(Data excerpts)

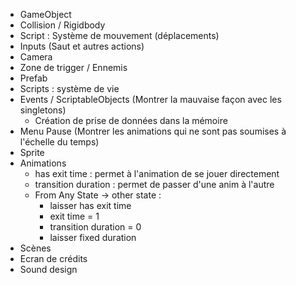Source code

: - GameObject
- Collision / Rigidbody
- Script : Système de mouvement (déplacements)
- Inputs (Saut et autres actions)
- Camera
- Zone de trigger / Ennemis
- Prefab
- Scripts : système de vie
- Events / ScriptableObjects (Montrer la mauvaise façon avec les singletons)
    - Création de prise de données dans la mémoire
- Menu Pause (Montrer les animations qui ne sont pas soumises à l'échelle du temps)
- Sprite
- Animations
    - has exit time : permet à l'animation de se jouer directement
    - transition duration : permet de passer d'une anim à l'autre
    - From Any State -> other state :
        - laisser has exit time
        - exit time = 1
        - transition duration = 0
        - laisser fixed duration
- Scènes 
- Ecran de crédits
- Sound design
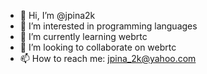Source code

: - 👋 Hi, I’m @jpina2k
- 👀 I’m interested in programming languages
- 🌱 I’m currently learning webrtc
- 💞️ I’m looking to collaborate on webrtc
- 📫 How to reach me: jpina_2k@yahoo.com

<!---
jpina2k/jpina2k is a ✨ special ✨ repository because its `README.md` (this file) appears on your GitHub profile.
You can click the Preview link to take a look at your changes.
--->
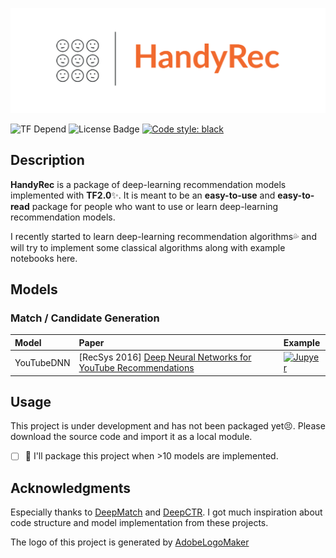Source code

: 
![Logo](https://github.com/Wp-Zhang/HandyRec/blob/master/logo.png)

![TF Depend](https://img.shields.io/badge/TensorFlow-2.1-orange)
![License Badge](https://img.shields.io/badge/license-Apache%202-green)
[![Code style: black](https://img.shields.io/badge/code%20style-black-000000.svg)](https://github.com/psf/black)

## Description
**HandyRec** is a package of deep-learning recommendation models implemented with **TF2.0**✨. It is meant to be an **easy-to-use** and **easy-to-read** package for people who want to use or learn deep-learning recommendation models.

I recently started to learn deep-learning recommendation algorithms💦 and will try to implement some classical algorithms along with example notebooks here.

## Models

### Match / Candidate Generation

| Model      | Paper | Example |
| :----------- | :----------- | :---------- |
| YouTubeDNN      | \[RecSys 2016\] [Deep Neural Networks for YouTube Recommendations](https://dl.acm.org/doi/pdf/10.1145/2959100.2959190) | [![Jupyer](https://img.shields.io/badge/Jupyter%20Notebook-grey?logo=jupyter)](https://github.com/Wp-Zhang/HandyRec/blob/master/handyrec/examples/match/YouTubeDNN.ipynb) |


## Usage

This project is under development and has not been packaged yet😣. Please download the source code and import it as a local module.

- [ ] 🚧 I'll package this project when >10 models are implemented.



## Acknowledgments

Especially thanks to [DeepMatch](https://github.com/shenweichen/DeepMatch) and [DeepCTR](https://github.com/shenweichen/DeepCTR). I got much inspiration about code structure and model implementation from these projects.

The logo of this project is generated by [AdobeLogoMaker](https://www.adobe.com/express/create/logo)
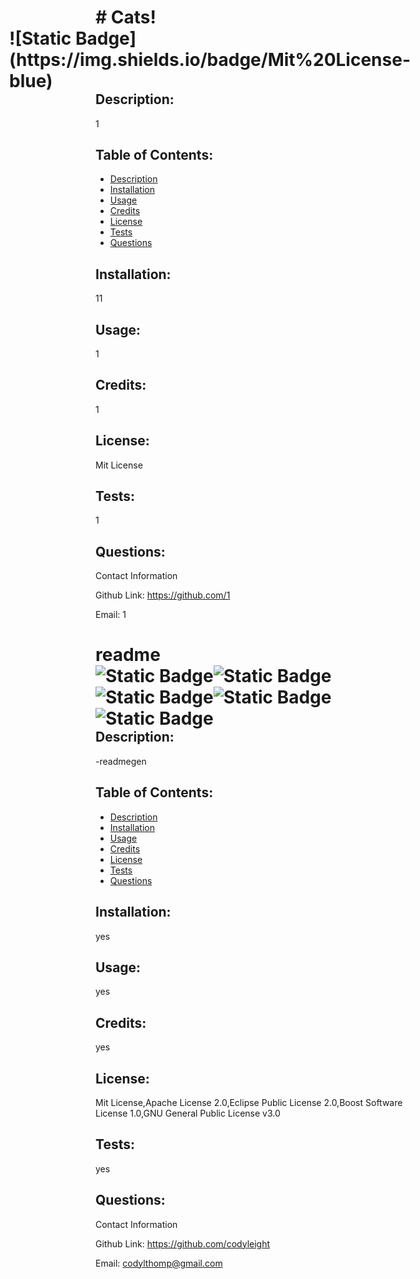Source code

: <h1 style="border-bottom: none;"># Cats!  <span style="float: right;">![Static Badge](https://img.shields.io/badge/Mit%20License-blue)</span>
    
## Description:

1

## Table of Contents:

- [Description](#description)
- [Installation](#installation)
- [Usage](#usage)
- [Credits](#credits)
- [License](#license)
- [Tests](#tests)
- [Questions](#questions)

## Installation:

11

## Usage:

1

## Credits:

1

## License:

Mit License

## Tests:

1

## Questions:

Contact Information

Github Link: https://github.com/1

Email: 1
 
 
 
 
# readme  <span style="float: right;">![Static Badge](https://img.shields.io/badge/Mit%20License-blue)![Static Badge](https://img.shields.io/badge/Apache%20License-red)![Static Badge](https://img.shields.io/badge/Eclipse%20License-green)![Static Badge](https://img.shields.io/badge/BoostSoftware%20License-yellow)![Static Badge](https://img.shields.io/badge/GNU%20License-purple)</span>
    
## Description:

-readmegen

## Table of Contents:

- [Description](#description)
- [Installation](#installation)
- [Usage](#usage)
- [Credits](#credits)
- [License](#license)
- [Tests](#tests)
- [Questions](#questions)

## Installation:

yes

## Usage:

yes

## Credits:

yes

## License:

Mit License,Apache License 2.0,Eclipse Public License 2.0,Boost Software License 1.0,GNU General Public License v3.0

## Tests:

yes

## Questions:

Contact Information

Github Link: https://github.com/codyleight

Email: [codylthomp@gmail.com](codylthomp@gmail.com)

(End Data excerpts)

Exercise brief:
Repeat the listing above exactly from its first line to the line containing "- Scripts : système de vie", both included, and omit the pictures.

Worked solution:
Source code

: - GameObject
- Collision / Rigidbody
- Script : Système de mouvement (déplacements)
- Inputs (Saut et autres actions)
- Camera
- Zone de trigger / Ennemis
- Prefab
- Scripts : système de vie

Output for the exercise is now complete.